Planning, Operational Strategy¶

¶

MLOps Stack Canvas¶

Block (Canvas)	Tool / Service	Options & Trade-offs (Why chosen)
1. Value Proposition & Ownership	Confluence/Jira	Keeps model ownership explicit (product, safety, infra). Decisions captured as ADRs; reduces ambiguity in a safety-critical domain.
2. Data Sources & Versioning	S3 (lake), S3 Glacier/Intelligent-Tiering, Lake Formation, IAM/KMS	Durable, cheap, fine-grained access control and encryption. Tiering controls cost at PB scale.
	Data ingress: Snowball, DataSync, Direct Connect	Hybrid ingest (bulk vs. network). Snowball for big offline drops; DataSync for ongoing transfers.
	ROS/rosbag tooling	Native handling of multi-sensor logs (camera, radar, lidar, CAN).

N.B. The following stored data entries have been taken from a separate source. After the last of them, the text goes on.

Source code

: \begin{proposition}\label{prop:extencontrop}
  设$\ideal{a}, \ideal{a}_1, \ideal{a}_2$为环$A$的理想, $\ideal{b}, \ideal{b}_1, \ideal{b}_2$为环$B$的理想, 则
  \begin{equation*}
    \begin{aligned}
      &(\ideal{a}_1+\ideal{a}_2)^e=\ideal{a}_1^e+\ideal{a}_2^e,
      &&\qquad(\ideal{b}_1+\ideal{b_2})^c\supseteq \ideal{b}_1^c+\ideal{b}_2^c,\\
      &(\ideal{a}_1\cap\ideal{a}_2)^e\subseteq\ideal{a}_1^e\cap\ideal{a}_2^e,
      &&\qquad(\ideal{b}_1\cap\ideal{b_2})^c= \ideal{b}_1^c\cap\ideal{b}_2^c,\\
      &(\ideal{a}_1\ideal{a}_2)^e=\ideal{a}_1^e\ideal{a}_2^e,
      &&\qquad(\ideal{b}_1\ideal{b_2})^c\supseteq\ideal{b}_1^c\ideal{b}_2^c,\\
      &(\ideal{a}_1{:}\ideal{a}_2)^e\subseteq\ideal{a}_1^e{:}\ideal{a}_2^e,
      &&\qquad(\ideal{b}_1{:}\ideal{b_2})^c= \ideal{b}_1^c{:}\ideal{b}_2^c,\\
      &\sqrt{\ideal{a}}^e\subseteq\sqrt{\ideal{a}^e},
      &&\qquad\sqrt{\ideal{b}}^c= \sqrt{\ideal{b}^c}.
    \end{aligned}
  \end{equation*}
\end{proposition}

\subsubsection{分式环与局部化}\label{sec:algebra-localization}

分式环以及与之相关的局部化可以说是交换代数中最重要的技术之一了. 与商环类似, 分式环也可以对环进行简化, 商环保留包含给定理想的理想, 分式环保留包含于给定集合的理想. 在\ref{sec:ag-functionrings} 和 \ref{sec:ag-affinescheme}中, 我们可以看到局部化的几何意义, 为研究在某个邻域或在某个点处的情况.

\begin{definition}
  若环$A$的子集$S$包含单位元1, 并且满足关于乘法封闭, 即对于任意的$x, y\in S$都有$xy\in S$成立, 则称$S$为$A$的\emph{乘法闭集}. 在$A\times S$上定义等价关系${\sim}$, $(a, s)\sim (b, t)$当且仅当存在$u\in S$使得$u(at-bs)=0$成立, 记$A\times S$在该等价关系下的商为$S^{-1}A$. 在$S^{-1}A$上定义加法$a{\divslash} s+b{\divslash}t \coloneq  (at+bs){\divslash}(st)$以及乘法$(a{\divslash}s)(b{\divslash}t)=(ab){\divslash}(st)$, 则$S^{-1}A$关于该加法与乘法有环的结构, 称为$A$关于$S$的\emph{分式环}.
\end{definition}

	DVC + Git LFS	Dataset, manifest, and label versioning tied to code; reproducible experiments; artifact lineage.
	Data governance: Glue Data Catalog	Central schema/partition catalog for discovery and query; feeds Athena/EMR.

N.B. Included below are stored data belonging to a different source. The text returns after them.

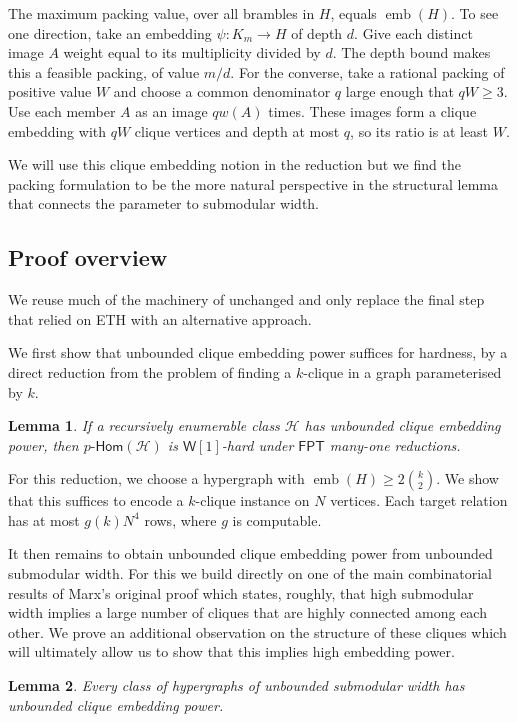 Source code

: \documentclass[11pt,letterpaper]{article}
\newtheorem{lemma}[lemma]{Lemma}
\theoremstyle{definition}
\theoremstyle{remark}
\newcommand{\cH}{\mathcal H}
\newcommand{\pHom}{p\text{-}\mathsf{Hom}}
\newcommand{\FPT}{\ensuremath{\mathsf{FPT}}}
\newcommand{\emb}{\operatorname{emb}}
\newcommand{\wone}{\ensuremath{\mathsf{W}[1]}}
\providecommand{\FPT}{\ensuremath{\mathsf{FPT}}}
\begin{document}
The maximum packing value, over all brambles in $H$, equals $\emb(H)$.
To see one direction, take an embedding $\psi:K_m\to H$ of depth $d$.
Give each distinct image $A$ weight equal to its multiplicity divided
by $d$. The depth bound makes this a feasible packing, of value $m/d$.
For the converse, take a rational packing of positive value $W$ and
choose a common denominator $q$ large enough that $qW\ge3$.
Use each member $A$ as an image
$qw(A)$ times. These images form a clique embedding with $qW$ clique
vertices and depth at most $q$, so its ratio is at least $W$.

%
%
%
%
%
%
%
We will use this clique embedding notion in the reduction but we find the packing formulation to be the more natural perspective in the structural lemma that connects the parameter to submodular width.

\subsection{Proof overview}
We reuse much of the machinery of \cite{Marx13} unchanged and only replace the final step that relied on ETH with an alternative approach.
%

We first show that unbounded clique embedding power suffices for hardness, by a direct reduction from the problem of finding a $k$-clique in a graph parameterised by $k$.

\begin{lemma}\label{lem:hard}
If a recursively enumerable class $\cH$ has unbounded clique
embedding power, then $\pHom(\cH)$ is $\wone$-hard under \FPT{}
many-one reductions.
\end{lemma}

For this reduction, we choose a hypergraph with $\emb(H)\ge2\binom{k}{2}$.
We show that this suffices to encode a $k$-clique instance on $N$ vertices.
Each target relation has at most $g(k)N^4$ rows, where $g$ is computable.

It then remains to obtain unbounded clique embedding power from
unbounded submodular width. For this we  build directly on one of the main combinatorial results of Marx's original proof which states, roughly, that high submodular width implies a large number of cliques that are highly connected among each other. We prove an additional observation on the structure of these cliques which will ultimately allow us to show that this implies high embedding power.

\begin{lemma}\label{lem:structural}
Every class of hypergraphs of unbounded submodular width has unbounded
clique embedding power.
\end{lemma}
\end{document}

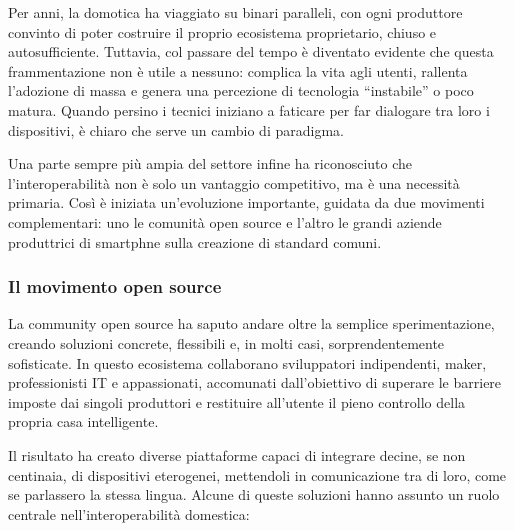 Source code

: Per anni, la domotica ha viaggiato su binari paralleli, con ogni produttore convinto di poter costruire il proprio ecosistema proprietario, chiuso e autosufficiente. Tuttavia, col passare del tempo è diventato evidente che questa frammentazione non è utile a nessuno: complica la vita agli utenti, rallenta l’adozione di massa e genera una percezione di tecnologia “instabile” o poco matura. Quando persino i tecnici iniziano a faticare per far dialogare tra loro i dispositivi, è chiaro che serve un cambio di paradigma.

Una parte sempre più ampia del settore infine ha riconosciuto che l’interoperabilità non è solo un vantaggio competitivo, ma è una necessità primaria. Così è iniziata un’evoluzione importante, guidata da due movimenti complementari: uno le comunità open source e l’altro le grandi aziende produttrici di smartphne sulla creazione di standard comuni.

\subsubsection{Il movimento open source}

La community open source ha saputo andare  oltre la semplice sperimentazione, creando soluzioni concrete, flessibili e, in molti casi, sorprendentemente sofisticate. In questo ecosistema collaborano sviluppatori indipendenti, maker, professionisti IT e appassionati, accomunati dall’obiettivo di superare le barriere imposte dai singoli produttori e restituire all’utente il pieno controllo della propria casa intelligente.

Il risultato ha creato diverse piattaforme capaci di integrare decine, se non centinaia, di dispositivi eterogenei, mettendoli in comunicazione tra di loro, come se parlassero la stessa lingua. Alcune di queste soluzioni hanno assunto un ruolo centrale nell’interoperabilità domestica:

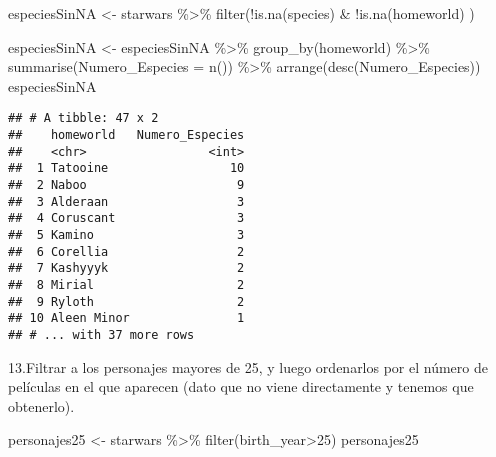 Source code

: \documentclass[
]{book}
\newenvironment{Shaded}{\begin{snugshade}}{\end{snugshade}}
\newcommand{\AttributeTok}[1]{\textcolor[rgb]{0.77,0.63,0.00}{#1}}
\newcommand{\DecValTok}[1]{\textcolor[rgb]{0.00,0.00,0.81}{#1}}
\newcommand{\FunctionTok}[1]{\textcolor[rgb]{0.00,0.00,0.00}{#1}}
\newcommand{\NormalTok}[1]{#1}
\newcommand{\OtherTok}[1]{\textcolor[rgb]{0.56,0.35,0.01}{#1}}
\newcommand{\SpecialCharTok}[1]{\textcolor[rgb]{0.00,0.00,0.00}{#1}}
\begin{document}
\begin{Shaded}
\begin{Highlighting}[]
\NormalTok{especiesSinNA }\OtherTok{\textless{}{-}}\NormalTok{ starwars }\SpecialCharTok{\%\textgreater{}\%} \FunctionTok{filter}\NormalTok{(}\SpecialCharTok{!}\FunctionTok{is.na}\NormalTok{(species) }\SpecialCharTok{\&} \SpecialCharTok{!}\FunctionTok{is.na}\NormalTok{(homeworld) )}

\NormalTok{especiesSinNA }\OtherTok{\textless{}{-}}\NormalTok{ especiesSinNA }\SpecialCharTok{\%\textgreater{}\%} \FunctionTok{group\_by}\NormalTok{(homeworld) }\SpecialCharTok{\%\textgreater{}\%} \FunctionTok{summarise}\NormalTok{(}\AttributeTok{Numero\_Especies =} \FunctionTok{n}\NormalTok{()) }\SpecialCharTok{\%\textgreater{}\%} \FunctionTok{arrange}\NormalTok{(}\FunctionTok{desc}\NormalTok{(Numero\_Especies))}
\NormalTok{especiesSinNA}
\end{Highlighting}
\end{Shaded}

\begin{verbatim}
## # A tibble: 47 x 2
##    homeworld   Numero_Especies
##    <chr>                 <int>
##  1 Tatooine                 10
##  2 Naboo                     9
##  3 Alderaan                  3
##  4 Coruscant                 3
##  5 Kamino                    3
##  6 Corellia                  2
##  7 Kashyyyk                  2
##  8 Mirial                    2
##  9 Ryloth                    2
## 10 Aleen Minor               1
## # ... with 37 more rows
\end{verbatim}

13.Filtrar a los personajes mayores de 25, y luego ordenarlos por el número de películas en el que aparecen (dato que no viene directamente y tenemos que obtenerlo).

\begin{Shaded}
\begin{Highlighting}[]
\NormalTok{personajes25 }\OtherTok{\textless{}{-}}\NormalTok{ starwars }\SpecialCharTok{\%\textgreater{}\%} \FunctionTok{filter}\NormalTok{(birth\_year}\SpecialCharTok{\textgreater{}}\DecValTok{25}\NormalTok{)}
\NormalTok{personajes25}
\end{Highlighting}
\end{Shaded}
\end{document}
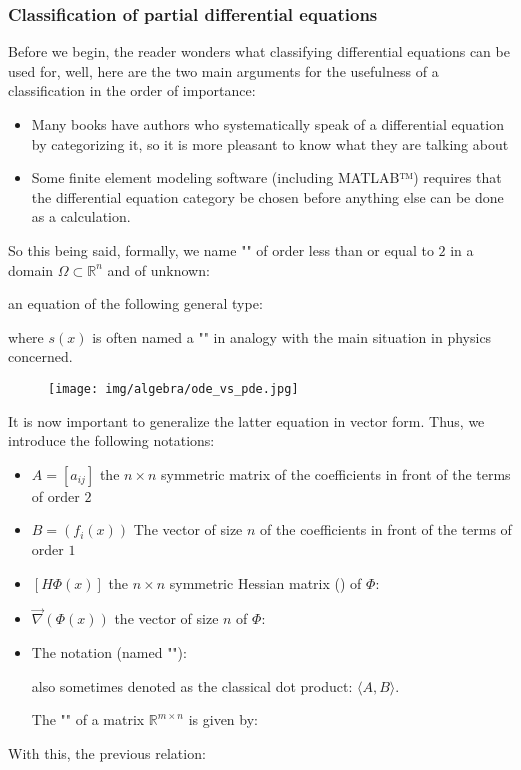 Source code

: 	\subsubsection{Classification of partial differential equations}
	Before we begin, the reader wonders what classifying differential equations can be used for, well, here are the two main arguments for the usefulness of a classification in the order of importance:
	\begin{itemize}
		\item Many books have authors who systematically speak of a differential equation by categorizing it, so it is more pleasant to know what they are talking about

		\item Some finite element modeling software (including MATLAB™) requires that the differential equation category be chosen before anything else can be done as a calculation.
	\end{itemize}
	So this being said, formally, we name "" of order less than or equal to $2$ in a domain $\Omega \subset \mathbb{R}^n$ and of unknown:
	
	an equation of the following general type:
	
 	where $s(x)$ is often named a "" in analogy with the main situation in physics concerned.
	\begin{figure}[H]
		\centering
		\texttt{[image: img/algebra/ode\_vs\_pde.jpg]}
	\end{figure}
	It is now important to generalize the latter equation in vector form. Thus, we introduce the following notations:
	\begin{itemize}
		\item $A=[a_{ij}]$ the $n\times n$ symmetric matrix of the coefficients in front of the terms of order $2$

		\item $B=(f_i(x))$ The vector of size $n$ of the coefficients in front of the terms of order $1$

		\item $[H\Phi(x)]$ the $n\times n$ symmetric Hessian matrix () of $\Phi$:
		

		\item $\vec{\nabla}(\Phi(x))$ the vector of size $n$ of $\Phi$:
		

		\item The notation (named ""):
		
		also sometimes denoted as the classical dot product: $\langle A,B\rangle$.
		\begin{tcolorbox}[title=Remark,colframe=black,arc=10pt]
		The "" of a matrix $\mathbb{R}^{m\times n}$ is given by:
		
		\end{tcolorbox}
	\end{itemize}
	With this, the previous relation:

3. Data Analysis & Experiment Mgmt	Python, PyTorch, CUDA/TensorRT	Dominant stack for CV in the project window; strong ecosystem and production path.
	Jupyter/VS Code + remote kernels	Fast iteration; runs close to data/GPUs.
	W&B (Experiments + Artifacts)	Single pane for metrics, configs, datasets, and models; artifact lineage; team reports.
4. Feature Store & Workflows (optional)	Feast (opt-in)	Use only if multiple models reuse temporal/tabular features (e.g., telemetry, map joins). Offline: S3/Parquet + Glue/Athena; Online: DynamoDB/Redis. Avoids premature complexity for primarily deep CV models.
5. Foundations (DevOps & Code Mgmt)	GitHub + trunk-based flow	Simple, fast releases; short-lived branches.
	CI/CD: GitHub Actions	Build/test Docker, run unit/integration tests, push images to ECR, deploy via IaC—fully as code.
	IaC: Terraform	Reproducible AWS infra (EKS/ECS, VPC, S3, IAM, ECR, RDS/OpenSearch, etc.).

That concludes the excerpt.